技術特征：

1.一種大菱鲆增食欲素Orexin，其特征在于：所述大菱鲆增食欲素Orexin的氨基酸序列如SEQ ID NO:1所示。

2.編碼權利要求1所述的大菱鲆增食欲素Orexin的Orexin基因，其特征在于：所述Orexin基因的核苷酸序列如SEQ ID NO:2所示。

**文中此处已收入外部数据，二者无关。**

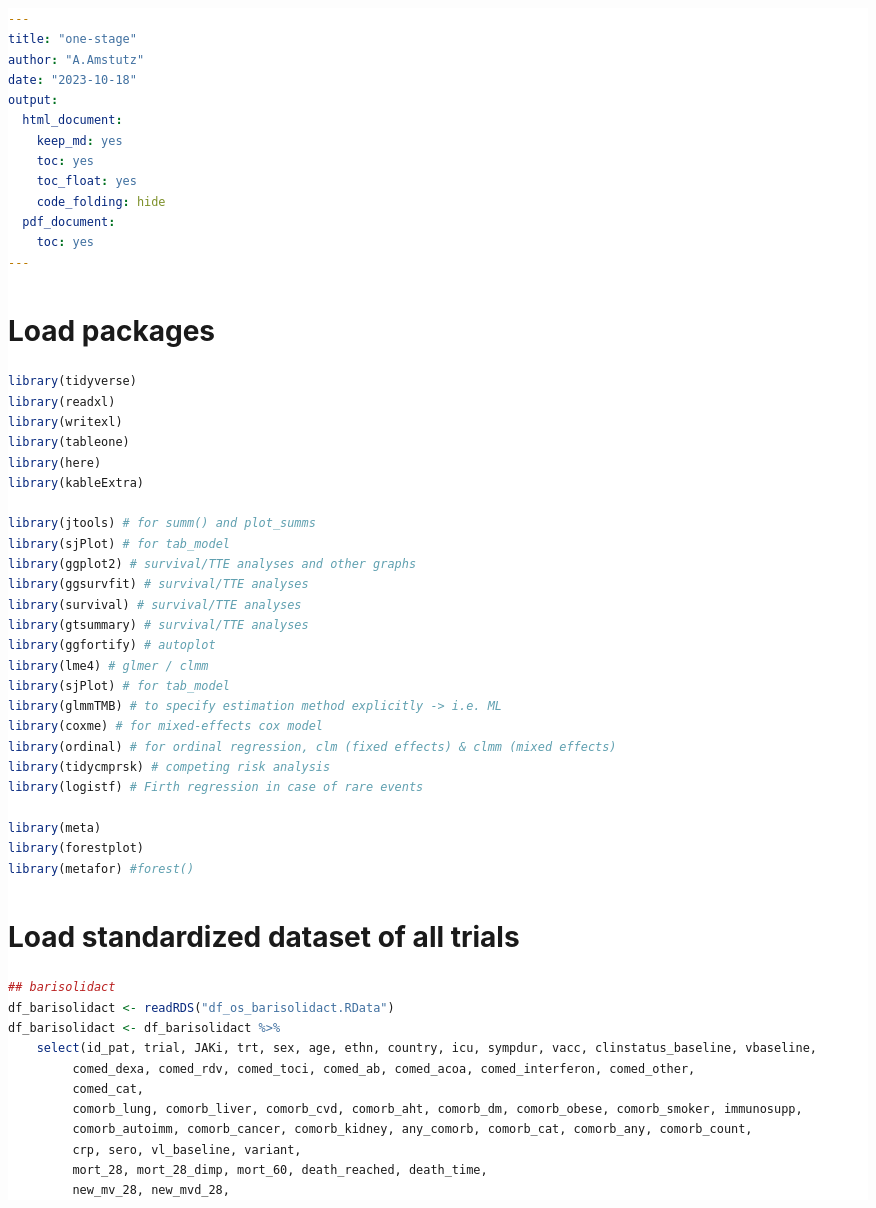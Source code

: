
 ```yaml
---
title: "one-stage"
author: "A.Amstutz"
date: "2023-10-18"
output:
  html_document:
    keep_md: yes
    toc: yes
    toc_float: yes
    code_folding: hide
  pdf_document:
    toc: yes
---
```


# Load packages

```r
library(tidyverse)
library(readxl)
library(writexl)
library(tableone)
library(here)
library(kableExtra)

library(jtools) # for summ() and plot_summs
library(sjPlot) # for tab_model
library(ggplot2) # survival/TTE analyses and other graphs
library(ggsurvfit) # survival/TTE analyses
library(survival) # survival/TTE analyses
library(gtsummary) # survival/TTE analyses
library(ggfortify) # autoplot
library(lme4) # glmer / clmm
library(sjPlot) # for tab_model
library(glmmTMB) # to specify estimation method explicitly -> i.e. ML
library(coxme) # for mixed-effects cox model
library(ordinal) # for ordinal regression, clm (fixed effects) & clmm (mixed effects)
library(tidycmprsk) # competing risk analysis
library(logistf) # Firth regression in case of rare events

library(meta)
library(forestplot)
library(metafor) #forest()
```

# Load standardized dataset of all trials

```r
## barisolidact
df_barisolidact <- readRDS("df_os_barisolidact.RData")
df_barisolidact <- df_barisolidact %>% 
    select(id_pat, trial, JAKi, trt, sex, age, ethn, country, icu, sympdur, vacc, clinstatus_baseline, vbaseline,
         comed_dexa, comed_rdv, comed_toci, comed_ab, comed_acoa, comed_interferon, comed_other,
         comed_cat,
         comorb_lung, comorb_liver, comorb_cvd, comorb_aht, comorb_dm, comorb_obese, comorb_smoker, immunosupp,
         comorb_autoimm, comorb_cancer, comorb_kidney, any_comorb, comorb_cat, comorb_any, comorb_count,
         crp, sero, vl_baseline, variant,
         mort_28, mort_28_dimp, mort_60, death_reached, death_time,
         new_mv_28, new_mvd_28,
```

3.根據權利要求2所述的Orexin基因，其特征在于：克隆所述Orexin基因所需的引物F1和R1序列如下：

F1: 5′- TGGGCAAGCGGGAGGAGGATGAGYAT -3′；

R1: 5′- ATRCTCATCCTCCTCCCGCTTGCCCA -3′。

4.含有權利要求2所述的Orexin基因的重組表達載體。

5.根據權利要求4所述的重組表達載體，其特征在于，所述重組表達載體為pET-24a-SL，其制備過程為：使用正向引物F和反向引物R，通過PCR擴增獲得所述Orexin基因，并在Orexin基因的兩端分別添加XhoI和EcoRI酶切位點，將該核苷酸序列經過限制性內切酶XhoI和EcoRI酶切后，插入pET-24a(+)表達載體XhoI和Eco4RI酶切位點之間，獲得重組表達載體pET-24a-orexin。

6.根據權利要求5所述的重組表達載體，其特征在于：所述正向引物F和反向引物R序列如下：

F:5′- CCGGAATTCATGACTCCCCTTCACAAAAAG-3′；

R:5′- CCGCTCGAGCACAGGAAGGGGTGTTGTGATG -3′；

PCR擴增的反應條件為：95℃5min；95℃35s，55℃退火35s，72℃延伸1min，35個循環。

7.權利要求1所述的大菱鲆增食欲素Orexin重組蛋白的制備方法，其特征在于：所述制備方法包括如下步驟：

（1）將重組表達載體pET-24a-orexin轉化大腸桿菌，將挑取的陽性克隆菌株接種于含有卡那霉素的LB液體培養瓶中，37℃振蕩培養過夜，次日轉接到含有LB 培養基的發酵罐中，37℃培養到OD600=0.5~1.0時，加入IPTG誘導重組蛋白表達，離心收集細菌培養物；

（2）將誘導表達后的細菌培養物重懸于裂解液中，超聲破碎，將超聲破碎的細胞裂解液離心，收集沉淀即為包涵體，使用包涵體洗滌液洗滌包涵體；用溶解緩沖液溶解包涵體，4℃放置過夜；室溫下離心；將上述溶液滴加到緩沖液，將稀釋后的包涵體溶液裝入透析袋中，4℃透析過夜；

（3）利用低壓層析系統，將透析后的包涵體溶液上樣至Ni柱；收集洗脫后的蛋白流出液；裝入透析袋中，放入緩沖液中，透析過夜；獲得純化后的增食欲素Orexin重組蛋白。

8.根據權利要求7所述的大菱鲆增食欲素Orexin重組蛋白的制備方法，其特征在于：所述步驟（1）中IPTG的濃度為0.5 ~ 0.7mmol/L，誘導表達的時間為3 ~5h。

9.根據權利要求7所述的大大菱鲆增食欲素Orexin重組蛋白的制備方法，其特征在于：所述步驟（3）中透析后的包涵體溶液以0.5 ml/min流速上樣至Ni-IDA -Sepharose CL-6B親和層析柱。